-- WHAT YOU WILL DO --
Scan the entries below for the word "principale", then copy each line that holds it.

-- PROVIDED DATA --
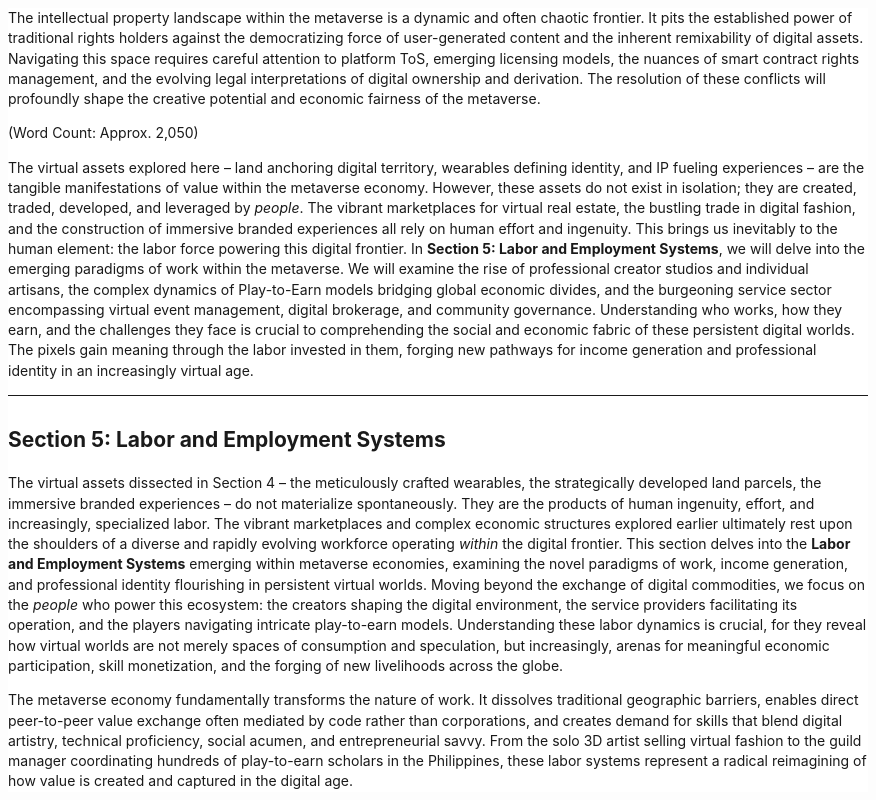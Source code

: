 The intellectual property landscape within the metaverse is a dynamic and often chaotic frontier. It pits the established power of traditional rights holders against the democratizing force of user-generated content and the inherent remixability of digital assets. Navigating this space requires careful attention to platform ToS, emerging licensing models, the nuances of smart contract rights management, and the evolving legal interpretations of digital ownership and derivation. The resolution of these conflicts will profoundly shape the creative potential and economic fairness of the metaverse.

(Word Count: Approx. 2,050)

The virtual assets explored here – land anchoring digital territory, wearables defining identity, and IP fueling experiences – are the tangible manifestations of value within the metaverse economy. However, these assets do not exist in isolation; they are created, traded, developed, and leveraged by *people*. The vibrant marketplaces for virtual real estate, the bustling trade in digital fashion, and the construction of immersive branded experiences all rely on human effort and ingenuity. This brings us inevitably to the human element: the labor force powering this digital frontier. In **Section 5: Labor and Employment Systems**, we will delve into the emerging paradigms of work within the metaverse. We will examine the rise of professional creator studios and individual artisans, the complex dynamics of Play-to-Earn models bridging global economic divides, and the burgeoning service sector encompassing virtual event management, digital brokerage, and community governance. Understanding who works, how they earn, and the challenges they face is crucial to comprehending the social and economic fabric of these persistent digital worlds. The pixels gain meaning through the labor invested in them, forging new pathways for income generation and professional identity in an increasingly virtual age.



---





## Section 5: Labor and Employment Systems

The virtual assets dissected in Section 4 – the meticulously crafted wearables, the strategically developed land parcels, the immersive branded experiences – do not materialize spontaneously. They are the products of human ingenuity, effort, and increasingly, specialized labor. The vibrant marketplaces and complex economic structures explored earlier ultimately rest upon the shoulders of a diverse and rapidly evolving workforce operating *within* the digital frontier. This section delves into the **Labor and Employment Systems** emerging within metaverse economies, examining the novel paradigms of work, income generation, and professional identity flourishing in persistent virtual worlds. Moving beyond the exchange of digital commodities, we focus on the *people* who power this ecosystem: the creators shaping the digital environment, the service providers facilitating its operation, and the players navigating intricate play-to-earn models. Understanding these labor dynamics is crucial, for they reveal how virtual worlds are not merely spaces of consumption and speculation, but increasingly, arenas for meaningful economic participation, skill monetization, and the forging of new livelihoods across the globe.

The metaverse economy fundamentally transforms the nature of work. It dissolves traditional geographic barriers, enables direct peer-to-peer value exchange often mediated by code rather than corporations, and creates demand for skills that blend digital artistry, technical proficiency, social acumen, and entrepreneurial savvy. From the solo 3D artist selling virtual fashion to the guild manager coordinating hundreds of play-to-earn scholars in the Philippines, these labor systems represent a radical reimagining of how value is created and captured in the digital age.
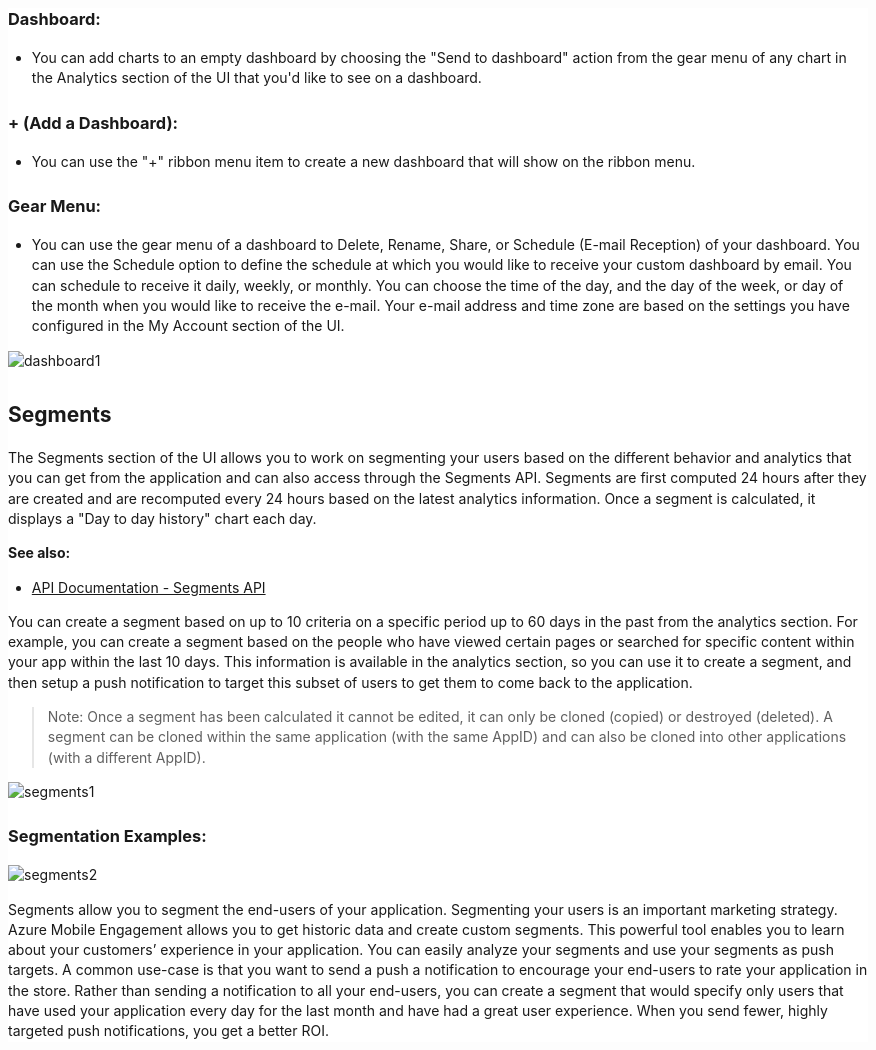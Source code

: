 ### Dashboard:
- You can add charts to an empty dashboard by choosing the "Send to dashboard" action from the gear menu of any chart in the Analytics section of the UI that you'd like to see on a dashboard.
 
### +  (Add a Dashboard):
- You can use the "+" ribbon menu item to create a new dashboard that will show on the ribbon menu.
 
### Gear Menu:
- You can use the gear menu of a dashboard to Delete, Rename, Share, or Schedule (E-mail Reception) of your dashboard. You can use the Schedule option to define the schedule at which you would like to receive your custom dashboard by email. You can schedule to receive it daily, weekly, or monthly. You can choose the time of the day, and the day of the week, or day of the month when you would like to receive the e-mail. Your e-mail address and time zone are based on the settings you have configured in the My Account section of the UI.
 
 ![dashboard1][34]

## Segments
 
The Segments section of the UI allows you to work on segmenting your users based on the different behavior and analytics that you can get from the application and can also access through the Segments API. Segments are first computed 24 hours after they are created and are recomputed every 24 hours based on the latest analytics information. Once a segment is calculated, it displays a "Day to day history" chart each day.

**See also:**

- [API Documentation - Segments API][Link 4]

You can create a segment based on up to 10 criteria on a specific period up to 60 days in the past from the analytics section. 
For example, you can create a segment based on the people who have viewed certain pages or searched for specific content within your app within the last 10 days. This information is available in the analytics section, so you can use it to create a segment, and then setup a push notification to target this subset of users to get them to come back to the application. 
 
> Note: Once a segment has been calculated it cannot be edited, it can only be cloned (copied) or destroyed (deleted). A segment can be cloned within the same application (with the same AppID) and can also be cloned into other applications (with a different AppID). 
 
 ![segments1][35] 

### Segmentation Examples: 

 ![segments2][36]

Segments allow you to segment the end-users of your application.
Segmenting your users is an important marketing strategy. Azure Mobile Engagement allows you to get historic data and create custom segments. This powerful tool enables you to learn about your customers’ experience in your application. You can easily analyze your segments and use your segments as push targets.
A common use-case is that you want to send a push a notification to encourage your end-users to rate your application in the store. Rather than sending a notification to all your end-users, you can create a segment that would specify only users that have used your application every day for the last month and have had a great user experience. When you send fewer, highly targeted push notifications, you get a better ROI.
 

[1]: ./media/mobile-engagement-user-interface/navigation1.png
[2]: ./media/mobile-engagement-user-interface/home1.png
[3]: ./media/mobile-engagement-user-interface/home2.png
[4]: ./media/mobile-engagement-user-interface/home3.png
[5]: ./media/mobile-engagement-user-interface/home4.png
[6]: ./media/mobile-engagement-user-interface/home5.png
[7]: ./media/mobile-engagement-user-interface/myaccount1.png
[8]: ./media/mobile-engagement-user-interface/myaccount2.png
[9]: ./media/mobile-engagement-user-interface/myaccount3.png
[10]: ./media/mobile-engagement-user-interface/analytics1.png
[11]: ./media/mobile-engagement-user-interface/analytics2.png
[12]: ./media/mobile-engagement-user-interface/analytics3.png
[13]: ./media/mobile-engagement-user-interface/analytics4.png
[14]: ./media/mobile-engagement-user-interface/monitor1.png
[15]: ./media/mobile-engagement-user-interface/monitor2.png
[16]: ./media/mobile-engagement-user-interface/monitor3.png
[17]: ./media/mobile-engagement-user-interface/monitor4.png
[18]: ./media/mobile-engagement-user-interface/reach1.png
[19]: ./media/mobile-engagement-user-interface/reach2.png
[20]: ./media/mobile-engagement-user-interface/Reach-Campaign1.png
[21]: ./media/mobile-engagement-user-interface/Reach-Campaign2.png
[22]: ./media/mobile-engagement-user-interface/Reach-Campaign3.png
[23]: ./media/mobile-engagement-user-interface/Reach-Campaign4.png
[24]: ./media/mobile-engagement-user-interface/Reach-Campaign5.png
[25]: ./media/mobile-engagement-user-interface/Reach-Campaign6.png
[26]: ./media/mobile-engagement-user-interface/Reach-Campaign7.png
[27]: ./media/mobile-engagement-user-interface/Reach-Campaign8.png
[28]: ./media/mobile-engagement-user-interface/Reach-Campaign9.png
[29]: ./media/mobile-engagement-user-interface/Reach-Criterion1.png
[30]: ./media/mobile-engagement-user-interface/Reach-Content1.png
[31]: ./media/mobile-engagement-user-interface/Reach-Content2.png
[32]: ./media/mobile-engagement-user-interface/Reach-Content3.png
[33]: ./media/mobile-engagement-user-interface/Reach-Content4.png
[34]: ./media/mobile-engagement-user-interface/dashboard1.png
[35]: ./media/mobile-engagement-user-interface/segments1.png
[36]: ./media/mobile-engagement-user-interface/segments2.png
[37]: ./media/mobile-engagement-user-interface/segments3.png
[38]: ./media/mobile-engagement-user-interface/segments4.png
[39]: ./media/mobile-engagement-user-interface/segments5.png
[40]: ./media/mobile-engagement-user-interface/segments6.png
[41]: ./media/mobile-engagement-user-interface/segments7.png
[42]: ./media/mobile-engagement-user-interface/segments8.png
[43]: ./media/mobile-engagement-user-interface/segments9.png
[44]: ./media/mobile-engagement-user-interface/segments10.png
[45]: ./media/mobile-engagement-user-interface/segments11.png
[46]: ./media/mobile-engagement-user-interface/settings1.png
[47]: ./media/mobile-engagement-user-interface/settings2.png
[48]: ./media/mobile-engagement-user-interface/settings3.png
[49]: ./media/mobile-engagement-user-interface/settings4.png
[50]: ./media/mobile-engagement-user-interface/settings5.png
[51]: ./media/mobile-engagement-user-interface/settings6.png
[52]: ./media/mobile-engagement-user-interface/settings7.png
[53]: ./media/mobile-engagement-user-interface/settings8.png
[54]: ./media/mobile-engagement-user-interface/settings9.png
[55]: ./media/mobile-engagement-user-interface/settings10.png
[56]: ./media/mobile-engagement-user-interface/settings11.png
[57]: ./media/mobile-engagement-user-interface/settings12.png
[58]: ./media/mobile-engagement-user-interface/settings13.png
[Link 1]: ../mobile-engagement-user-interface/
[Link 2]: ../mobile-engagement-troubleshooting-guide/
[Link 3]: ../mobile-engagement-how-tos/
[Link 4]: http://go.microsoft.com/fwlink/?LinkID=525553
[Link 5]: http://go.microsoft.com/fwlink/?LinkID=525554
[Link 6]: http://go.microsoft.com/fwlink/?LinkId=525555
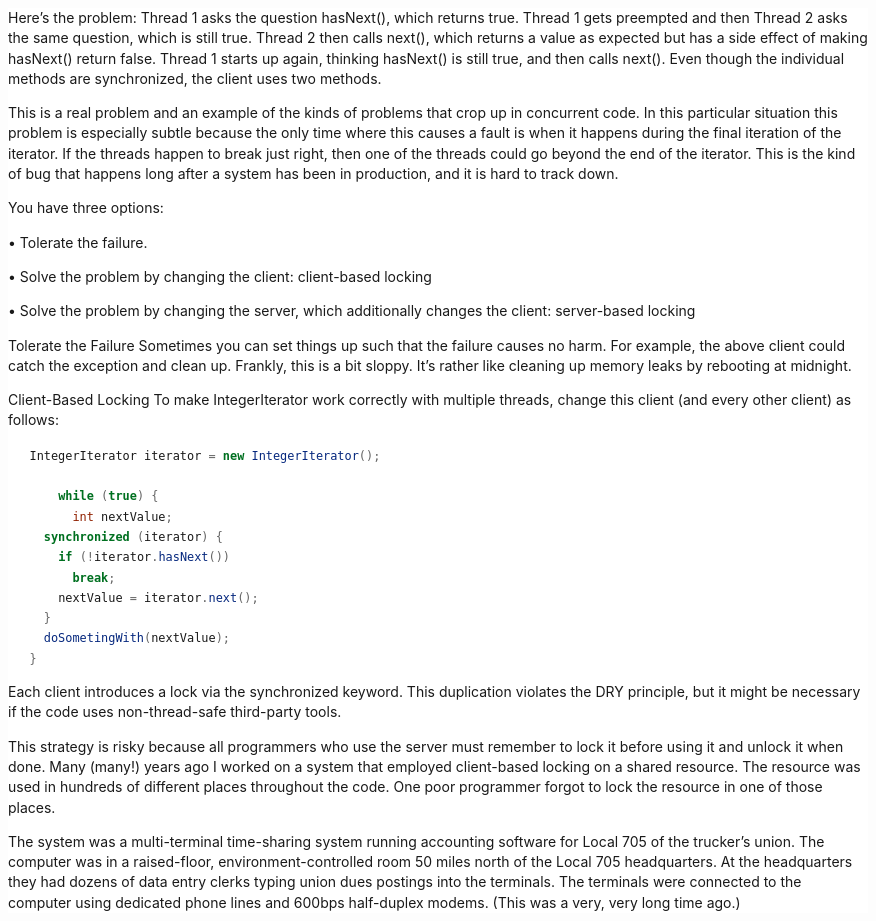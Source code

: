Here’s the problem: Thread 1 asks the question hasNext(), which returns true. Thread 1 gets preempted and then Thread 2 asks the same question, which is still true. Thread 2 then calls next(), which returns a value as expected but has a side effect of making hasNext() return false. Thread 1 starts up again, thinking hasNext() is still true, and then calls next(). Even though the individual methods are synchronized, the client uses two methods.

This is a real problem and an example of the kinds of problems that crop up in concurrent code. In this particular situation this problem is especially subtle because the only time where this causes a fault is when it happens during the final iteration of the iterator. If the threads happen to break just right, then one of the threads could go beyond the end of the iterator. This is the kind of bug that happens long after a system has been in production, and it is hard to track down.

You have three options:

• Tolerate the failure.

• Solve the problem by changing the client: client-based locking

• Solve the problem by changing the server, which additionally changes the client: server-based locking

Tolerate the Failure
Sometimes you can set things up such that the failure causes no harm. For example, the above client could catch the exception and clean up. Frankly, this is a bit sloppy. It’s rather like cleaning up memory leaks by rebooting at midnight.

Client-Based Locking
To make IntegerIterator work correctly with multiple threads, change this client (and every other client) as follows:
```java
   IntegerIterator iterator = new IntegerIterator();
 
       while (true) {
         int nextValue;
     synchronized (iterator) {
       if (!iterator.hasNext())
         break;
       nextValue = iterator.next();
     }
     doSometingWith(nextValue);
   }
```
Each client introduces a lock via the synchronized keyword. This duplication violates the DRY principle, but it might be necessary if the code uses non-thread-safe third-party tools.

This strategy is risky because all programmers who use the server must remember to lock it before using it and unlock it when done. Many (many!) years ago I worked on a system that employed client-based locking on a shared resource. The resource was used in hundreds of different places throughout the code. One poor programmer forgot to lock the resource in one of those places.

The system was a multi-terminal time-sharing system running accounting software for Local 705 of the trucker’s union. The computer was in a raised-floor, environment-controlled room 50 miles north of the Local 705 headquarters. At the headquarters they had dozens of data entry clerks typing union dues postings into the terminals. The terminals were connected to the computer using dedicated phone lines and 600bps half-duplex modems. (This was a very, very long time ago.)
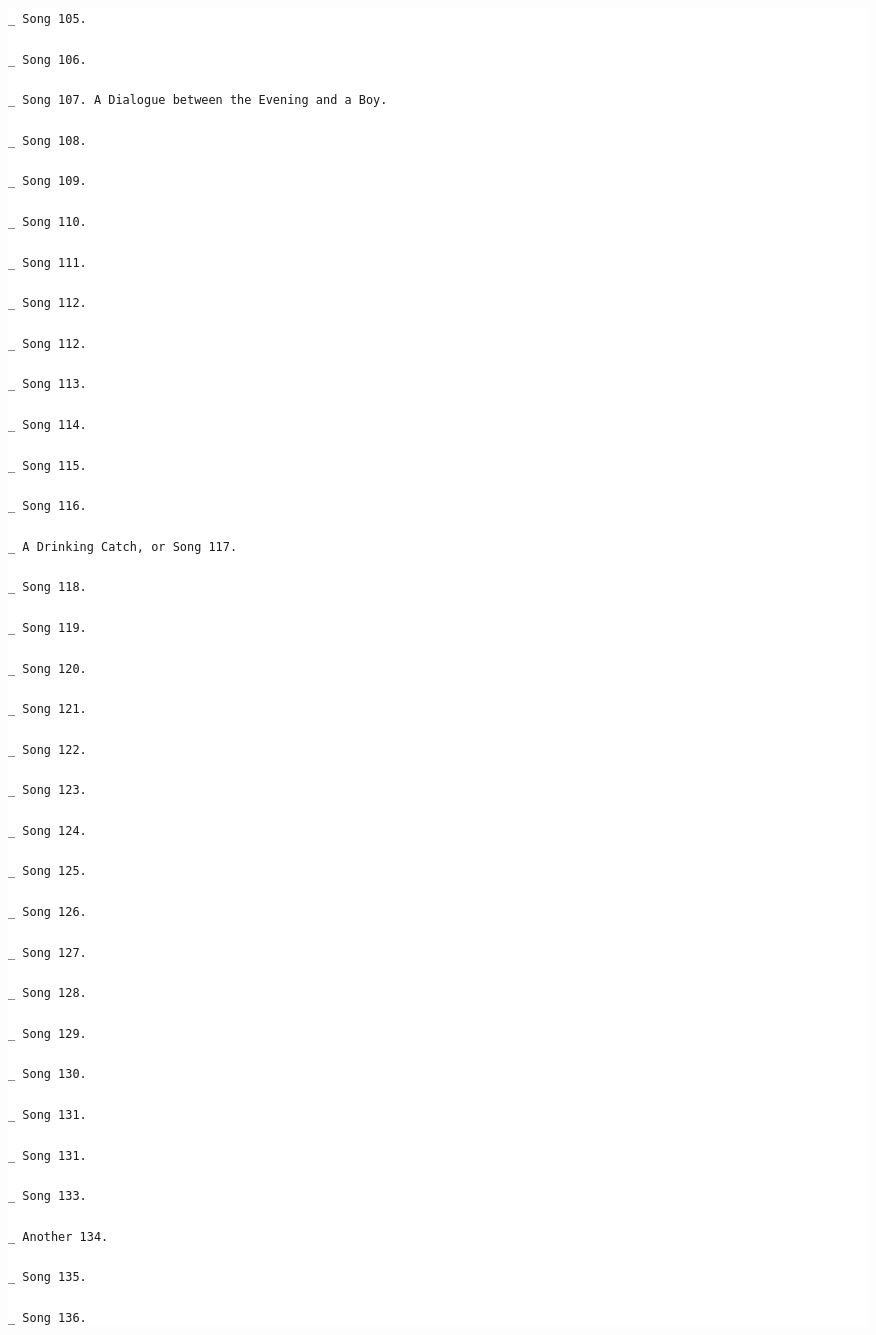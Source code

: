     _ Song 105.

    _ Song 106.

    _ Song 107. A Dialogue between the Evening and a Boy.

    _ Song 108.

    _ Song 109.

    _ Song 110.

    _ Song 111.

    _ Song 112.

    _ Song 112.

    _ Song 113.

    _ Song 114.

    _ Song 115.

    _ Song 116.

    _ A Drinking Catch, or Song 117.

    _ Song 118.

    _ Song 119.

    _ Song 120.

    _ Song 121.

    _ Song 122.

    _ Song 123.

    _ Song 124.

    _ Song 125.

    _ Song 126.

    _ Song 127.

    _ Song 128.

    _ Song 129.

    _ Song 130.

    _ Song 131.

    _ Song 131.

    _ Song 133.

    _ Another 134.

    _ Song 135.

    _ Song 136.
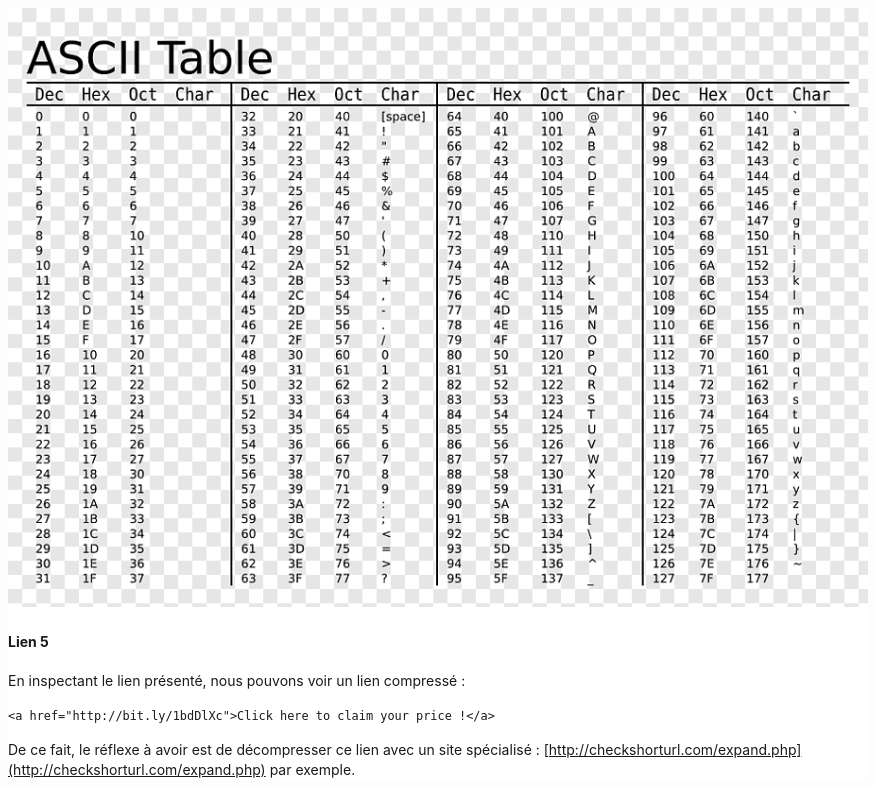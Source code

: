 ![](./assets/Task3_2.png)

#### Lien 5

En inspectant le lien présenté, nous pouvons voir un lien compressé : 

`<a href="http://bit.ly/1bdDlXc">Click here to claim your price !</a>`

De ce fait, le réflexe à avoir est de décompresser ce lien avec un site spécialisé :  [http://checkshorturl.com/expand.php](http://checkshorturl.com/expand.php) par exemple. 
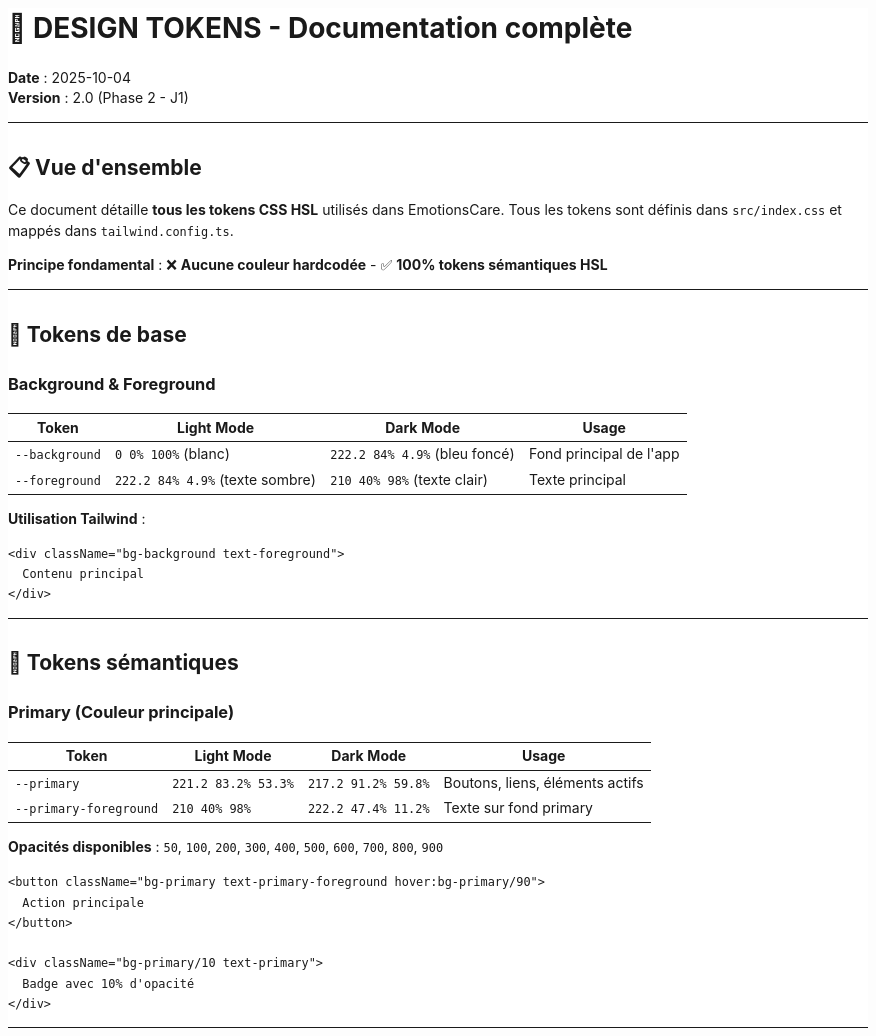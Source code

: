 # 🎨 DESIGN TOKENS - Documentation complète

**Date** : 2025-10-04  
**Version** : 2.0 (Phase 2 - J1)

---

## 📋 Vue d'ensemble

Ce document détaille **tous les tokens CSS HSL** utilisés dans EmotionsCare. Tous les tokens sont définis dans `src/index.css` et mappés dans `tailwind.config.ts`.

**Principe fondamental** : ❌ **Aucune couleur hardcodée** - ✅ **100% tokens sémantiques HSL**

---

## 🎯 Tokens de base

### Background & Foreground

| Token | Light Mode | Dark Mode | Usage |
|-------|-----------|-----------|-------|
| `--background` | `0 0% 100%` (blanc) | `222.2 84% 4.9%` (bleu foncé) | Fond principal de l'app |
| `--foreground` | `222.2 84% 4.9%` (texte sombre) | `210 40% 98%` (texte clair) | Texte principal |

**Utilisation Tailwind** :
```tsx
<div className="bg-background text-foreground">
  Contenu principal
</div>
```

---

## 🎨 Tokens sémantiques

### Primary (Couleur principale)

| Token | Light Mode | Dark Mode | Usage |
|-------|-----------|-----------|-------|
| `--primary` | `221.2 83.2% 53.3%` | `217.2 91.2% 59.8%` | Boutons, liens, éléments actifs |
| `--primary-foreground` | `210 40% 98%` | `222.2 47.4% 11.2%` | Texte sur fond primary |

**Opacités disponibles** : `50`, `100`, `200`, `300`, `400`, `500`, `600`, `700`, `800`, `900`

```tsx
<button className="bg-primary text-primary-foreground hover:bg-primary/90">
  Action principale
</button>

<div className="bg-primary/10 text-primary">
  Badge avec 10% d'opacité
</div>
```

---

-- WRITTEN SOLUTION --
### Primary (Couleur principale)
  Action principale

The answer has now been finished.